DC correction that gives the best results.

The different models are: (CPU consumption values on an ARM board with a 1.3GHz CPU)

AIDA LSTM Stdrd (1x16), uses 34% CPU
NAM LSTM Lite (2x8), uses 38% CPU
NAM WaveNet Nano, uses 67% CPU
new LSTM (not implemented yet, but I estimate it to run between 40-50% CPU) more on this later

newplot (25) newplot (26)

Interpretation

First thing I notice is that AIDA LSTM Stdrd is outperforming NAM LSTM Lite (even though the NAM LSTM Lite uses slightly more CPU than AIDA LSTM Stdrd), particularly in the high gain datasets (like the JVM OD, and Blues Deluxe Gainy datasets). Same for NAM WaveNet Nano and "new LSTM".

IMO, the reason for that is mainly the loss function used in the training. As far as I know NAM uses MSE loss in the training, wheras AIDA uses ESR and DC Losses which account for the "energy" in the target signal ESR(ouput, target) = MSE(output, target)/(target^2) This also makes sense as high gain datasets have more "energy" in the signal than clean dataset.

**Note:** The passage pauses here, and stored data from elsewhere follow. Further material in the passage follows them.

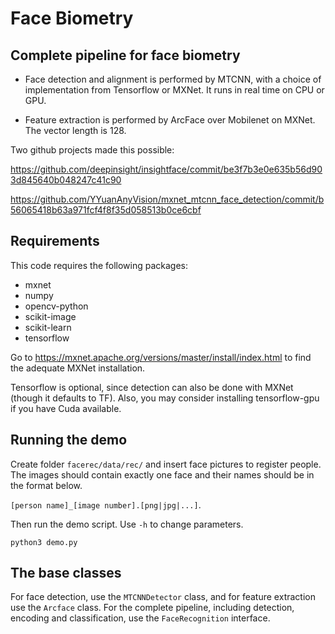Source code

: # Face Biometry
## Complete pipeline for face biometry

- Face detection and alignment is performed by MTCNN, with a choice of implementation from Tensorflow or MXNet. It runs in real time on CPU or GPU.

- Feature extraction is performed by ArcFace over Mobilenet on MXNet. The vector length is 128.


Two github projects made this possible:


https://github.com/deepinsight/insightface/commit/be3f7b3e0e635b56d903d845640b048247c41c90

https://github.com/YYuanAnyVision/mxnet_mtcnn_face_detection/commit/b56065418b63a971fcf4f8f35d058513b0ce6cbf


## Requirements

This code requires the following packages:

- mxnet
- numpy
- opencv-python
- scikit-image
- scikit-learn
- tensorflow

Go to https://mxnet.apache.org/versions/master/install/index.html to find the adequate MXNet installation.

Tensorflow is optional, since detection can also be done with MXNet (though it defaults to TF). Also, you may consider installing tensorflow-gpu if you have Cuda available.

## Running the demo

Create folder `facerec/data/rec/` and insert face pictures to register people. The images should contain exactly one face and their names should be in the format below.

`[person name]_[image number].[png|jpg|...]`.

Then run the demo script. Use `-h` to change parameters.

`python3 demo.py`


## The base classes

For face detection, use the `MTCNNDetector` class, and for feature extraction use the `Arcface` class. For the complete pipeline, including detection, encoding and classification, use the `FaceRecognition` interface.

Second thing is that the "new LSTM" architecture has very comparable results to the NAM WaveNet. It even outperforms it in the high gain datasets.

The "new LSTM" architecture is based on the idea of giving more than 1 sample as input to the LSTM Layer. It's this: LSTM(input_size=8, hidden_size=8, num_layers=2) -> Linear layer (no bias) Which is basically just like the NAM LSTM Lite (2x8), with the exception of using an input_size of 8 instead of 1. You can see from the model evaluations that this little tweak makes a big difference in the end results!

Conclusions and suggetions

I'm posting this to give a motive here to test both:

ESR+DC Loss (like suggested in this paper https://arxiv.org/pdf/1911.08922.pdf), which I believe can improve the quality of the models especially in high gain territory.
Using more input samples with the LSTM architectures, particularly testing this architecture LSTM(input_size=8, hidden_size=8, num_layers=2) -> Linear layer (no bias) and ideally make it available in the NAM easy training. As it provides very similar sound quality to the WaveNet Nano for a far lower CPU consumption, which is very valuable on embedded devices like the MOD Dwarf. (from 67% to <50% CPU allows for the use of more effects + higher quality IR cabinets in the pedal chain for example)

I hope this is insightful and can help drive the project in a good direction ^^

PS:

Here's a link to a colab notebook where I run the code for testing and comparing all the outputs of the models. https://colab.research.google.com/drive/1YuVzm6E_KoRwK8AQqWWkm3KxHFj0OeNE?usp=sharing
The way we generated the output of the models was using the MOD platform, where both AIDA-X and NAM run. We can create a dockerfile to automate the generation process if someone has the need for it

mikeoliphant commented 1 year ago

@sdatkinson Any tips on how to best go about allowing a larger receptive field for LSTM models (right now it is hardcoded to 1)? There is an "input_size" property, but that seems to be for adding additional parameters?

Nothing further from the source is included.